As the American press corps gets older, wearier—and simultaneously younger and more untested as the veterans leave—there are truths that some of the reporters of Baghdad have learned about the war in Iraq.

Chief among them is that even if you grab hold of a part of the truth, it has a way of becoming false. Second: If you manage to find a true story, don’t depend on anyone back home wanting to hear it.


From Fox News:
Because the press put out all that stuff in the early days in 2003, the press is now blamed,” said Courtney Kealy of Fox News. “People say to me, what’s the real story in Iraq? I say, read the books that have come out and won Pulitzers. Look at my friends’ articles. Look at the stories I’ve done. They’re not looking, and they’re not reading; they don’t want to.

People who like Fox have said, ‘Well, I like your stuff, but I won’t read that paper.’ I say to them, anybody who has covered Iraq for a serious time frame, they’re a solid reporter. You can pretty much trust and read their stuff and forget about thinking there’s some great media conspiracy that we’ve all been co-opted by some right-wing or left-wing agenda. But no one can get their heads around that anymore.
“There is a chance for this place to remain quiet. There is a chance for the Iraqi army to get better. There is a chance for a timetable for withdrawal that could work. The only issue I have is when I talk to people in the States … they really just ask me, what should we do, have we won or lost, how long are we staying? I think that winning and losing should be struck from the lexicon right now.

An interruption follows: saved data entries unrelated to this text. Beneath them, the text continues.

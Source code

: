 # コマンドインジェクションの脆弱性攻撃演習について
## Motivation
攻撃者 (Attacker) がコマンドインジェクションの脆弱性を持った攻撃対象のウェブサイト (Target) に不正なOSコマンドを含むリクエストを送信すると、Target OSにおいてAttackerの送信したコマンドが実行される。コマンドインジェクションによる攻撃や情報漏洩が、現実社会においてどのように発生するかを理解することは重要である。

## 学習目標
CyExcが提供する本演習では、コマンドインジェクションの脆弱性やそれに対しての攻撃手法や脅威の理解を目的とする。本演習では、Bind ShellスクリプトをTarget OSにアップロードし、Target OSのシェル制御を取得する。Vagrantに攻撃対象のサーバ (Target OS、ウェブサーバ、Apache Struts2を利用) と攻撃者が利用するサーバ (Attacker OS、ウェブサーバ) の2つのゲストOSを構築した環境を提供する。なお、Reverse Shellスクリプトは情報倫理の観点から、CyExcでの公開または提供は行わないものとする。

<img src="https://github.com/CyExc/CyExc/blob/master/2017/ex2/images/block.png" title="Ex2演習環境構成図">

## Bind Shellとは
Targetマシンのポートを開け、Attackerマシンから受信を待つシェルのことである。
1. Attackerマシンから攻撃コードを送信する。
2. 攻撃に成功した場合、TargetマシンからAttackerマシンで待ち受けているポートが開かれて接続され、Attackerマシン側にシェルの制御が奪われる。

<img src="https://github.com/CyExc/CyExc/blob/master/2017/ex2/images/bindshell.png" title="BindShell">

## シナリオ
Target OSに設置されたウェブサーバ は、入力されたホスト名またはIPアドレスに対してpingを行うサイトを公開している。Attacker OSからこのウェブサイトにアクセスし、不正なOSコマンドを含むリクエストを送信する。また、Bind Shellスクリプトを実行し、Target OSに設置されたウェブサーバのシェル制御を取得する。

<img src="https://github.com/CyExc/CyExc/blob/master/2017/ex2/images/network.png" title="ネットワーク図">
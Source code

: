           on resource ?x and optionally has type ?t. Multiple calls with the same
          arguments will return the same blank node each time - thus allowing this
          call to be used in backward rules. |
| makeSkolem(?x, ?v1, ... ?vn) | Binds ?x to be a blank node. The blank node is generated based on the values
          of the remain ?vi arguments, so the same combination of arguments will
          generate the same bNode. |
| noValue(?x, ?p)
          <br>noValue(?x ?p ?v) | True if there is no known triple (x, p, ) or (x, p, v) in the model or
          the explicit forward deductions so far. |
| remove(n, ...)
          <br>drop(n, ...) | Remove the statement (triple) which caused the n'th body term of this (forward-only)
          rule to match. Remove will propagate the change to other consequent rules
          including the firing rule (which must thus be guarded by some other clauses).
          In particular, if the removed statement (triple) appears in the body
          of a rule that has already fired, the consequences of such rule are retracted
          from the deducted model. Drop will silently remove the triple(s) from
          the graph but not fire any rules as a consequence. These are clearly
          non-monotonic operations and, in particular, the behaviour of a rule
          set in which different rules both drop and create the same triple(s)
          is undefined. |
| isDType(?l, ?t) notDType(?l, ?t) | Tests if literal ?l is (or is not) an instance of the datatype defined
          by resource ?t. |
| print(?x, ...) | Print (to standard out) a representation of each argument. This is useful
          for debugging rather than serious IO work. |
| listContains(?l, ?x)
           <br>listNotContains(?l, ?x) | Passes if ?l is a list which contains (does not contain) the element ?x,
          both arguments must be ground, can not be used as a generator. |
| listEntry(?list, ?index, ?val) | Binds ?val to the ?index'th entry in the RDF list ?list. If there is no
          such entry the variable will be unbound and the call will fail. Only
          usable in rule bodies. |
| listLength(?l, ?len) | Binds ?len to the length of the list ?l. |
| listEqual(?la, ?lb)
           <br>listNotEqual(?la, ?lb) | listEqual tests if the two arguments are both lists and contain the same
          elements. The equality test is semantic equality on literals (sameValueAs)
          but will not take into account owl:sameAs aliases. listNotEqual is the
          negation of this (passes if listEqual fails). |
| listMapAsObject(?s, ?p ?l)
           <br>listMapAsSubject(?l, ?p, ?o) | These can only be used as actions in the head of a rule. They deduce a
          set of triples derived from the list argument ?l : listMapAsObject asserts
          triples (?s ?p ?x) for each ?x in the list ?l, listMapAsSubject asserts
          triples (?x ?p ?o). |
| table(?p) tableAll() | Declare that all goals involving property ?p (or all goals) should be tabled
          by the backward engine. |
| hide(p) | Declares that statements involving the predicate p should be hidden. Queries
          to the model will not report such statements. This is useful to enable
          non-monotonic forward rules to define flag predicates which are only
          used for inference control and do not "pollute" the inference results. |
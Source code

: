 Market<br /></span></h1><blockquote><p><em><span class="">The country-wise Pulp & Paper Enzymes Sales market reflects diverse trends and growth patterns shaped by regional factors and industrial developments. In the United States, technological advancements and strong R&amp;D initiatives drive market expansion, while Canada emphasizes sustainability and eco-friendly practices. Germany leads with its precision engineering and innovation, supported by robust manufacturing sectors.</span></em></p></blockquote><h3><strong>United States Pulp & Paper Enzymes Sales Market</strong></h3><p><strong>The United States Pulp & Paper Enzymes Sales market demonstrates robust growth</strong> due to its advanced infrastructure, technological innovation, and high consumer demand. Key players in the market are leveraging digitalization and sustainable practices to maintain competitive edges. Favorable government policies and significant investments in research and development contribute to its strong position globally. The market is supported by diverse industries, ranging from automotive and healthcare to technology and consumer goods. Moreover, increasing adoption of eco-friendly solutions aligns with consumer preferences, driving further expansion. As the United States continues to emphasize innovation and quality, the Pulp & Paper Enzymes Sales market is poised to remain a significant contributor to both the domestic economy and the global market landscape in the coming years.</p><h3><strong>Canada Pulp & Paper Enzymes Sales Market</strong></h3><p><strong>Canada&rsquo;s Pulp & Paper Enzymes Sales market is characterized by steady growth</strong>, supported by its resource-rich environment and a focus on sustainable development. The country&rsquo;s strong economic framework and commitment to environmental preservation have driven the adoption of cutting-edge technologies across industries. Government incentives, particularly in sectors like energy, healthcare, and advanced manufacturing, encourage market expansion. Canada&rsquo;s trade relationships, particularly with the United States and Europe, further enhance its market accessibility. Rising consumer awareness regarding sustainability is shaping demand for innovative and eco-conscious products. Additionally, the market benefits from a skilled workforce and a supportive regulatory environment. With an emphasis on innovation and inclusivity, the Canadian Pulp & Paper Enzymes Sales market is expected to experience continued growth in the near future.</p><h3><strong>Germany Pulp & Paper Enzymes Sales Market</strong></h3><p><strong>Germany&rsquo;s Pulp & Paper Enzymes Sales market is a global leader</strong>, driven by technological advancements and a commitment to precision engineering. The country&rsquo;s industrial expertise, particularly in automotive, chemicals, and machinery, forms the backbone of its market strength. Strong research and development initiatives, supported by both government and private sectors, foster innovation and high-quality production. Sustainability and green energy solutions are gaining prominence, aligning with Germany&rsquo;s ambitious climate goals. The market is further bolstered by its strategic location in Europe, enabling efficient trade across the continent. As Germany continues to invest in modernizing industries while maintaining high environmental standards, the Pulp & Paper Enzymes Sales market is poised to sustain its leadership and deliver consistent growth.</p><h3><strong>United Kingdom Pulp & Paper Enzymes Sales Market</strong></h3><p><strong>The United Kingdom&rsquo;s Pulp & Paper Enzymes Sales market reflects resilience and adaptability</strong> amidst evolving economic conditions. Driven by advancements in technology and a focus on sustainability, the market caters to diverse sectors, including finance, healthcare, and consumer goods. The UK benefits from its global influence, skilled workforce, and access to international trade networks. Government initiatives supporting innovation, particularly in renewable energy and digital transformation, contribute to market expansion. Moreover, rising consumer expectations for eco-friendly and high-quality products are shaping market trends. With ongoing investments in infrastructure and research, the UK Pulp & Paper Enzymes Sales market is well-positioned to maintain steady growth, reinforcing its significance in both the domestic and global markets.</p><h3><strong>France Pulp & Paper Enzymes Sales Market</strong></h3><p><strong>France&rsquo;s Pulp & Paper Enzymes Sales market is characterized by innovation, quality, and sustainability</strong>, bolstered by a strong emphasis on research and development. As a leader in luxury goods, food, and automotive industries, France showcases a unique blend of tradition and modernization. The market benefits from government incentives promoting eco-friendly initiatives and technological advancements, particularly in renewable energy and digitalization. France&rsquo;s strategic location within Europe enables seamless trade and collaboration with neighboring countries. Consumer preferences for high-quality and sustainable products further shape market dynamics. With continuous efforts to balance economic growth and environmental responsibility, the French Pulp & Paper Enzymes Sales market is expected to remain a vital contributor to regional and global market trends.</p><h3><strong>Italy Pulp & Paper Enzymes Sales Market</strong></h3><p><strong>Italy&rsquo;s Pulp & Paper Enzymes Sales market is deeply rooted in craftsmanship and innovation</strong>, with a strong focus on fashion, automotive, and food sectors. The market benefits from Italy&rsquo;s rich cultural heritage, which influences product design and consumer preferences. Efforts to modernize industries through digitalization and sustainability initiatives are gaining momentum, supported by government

Ever cautious and wise, John Burns echoes sentiments that Mike Yon, also cautious while optimistic, has frequently expressed
"But this war is a long way away from over. We may be taking the temperature of this a little too soon. The numbers will come down and the surge will end and the Iraqis themselves will become less assured of an American presence, and there will once again be a great risk of the politics of ethnic schism in Iraq. We may not have seen the worst of it yet.”
One look at the comments from left wing loons & you see just how blinded by hatred they continue to remain.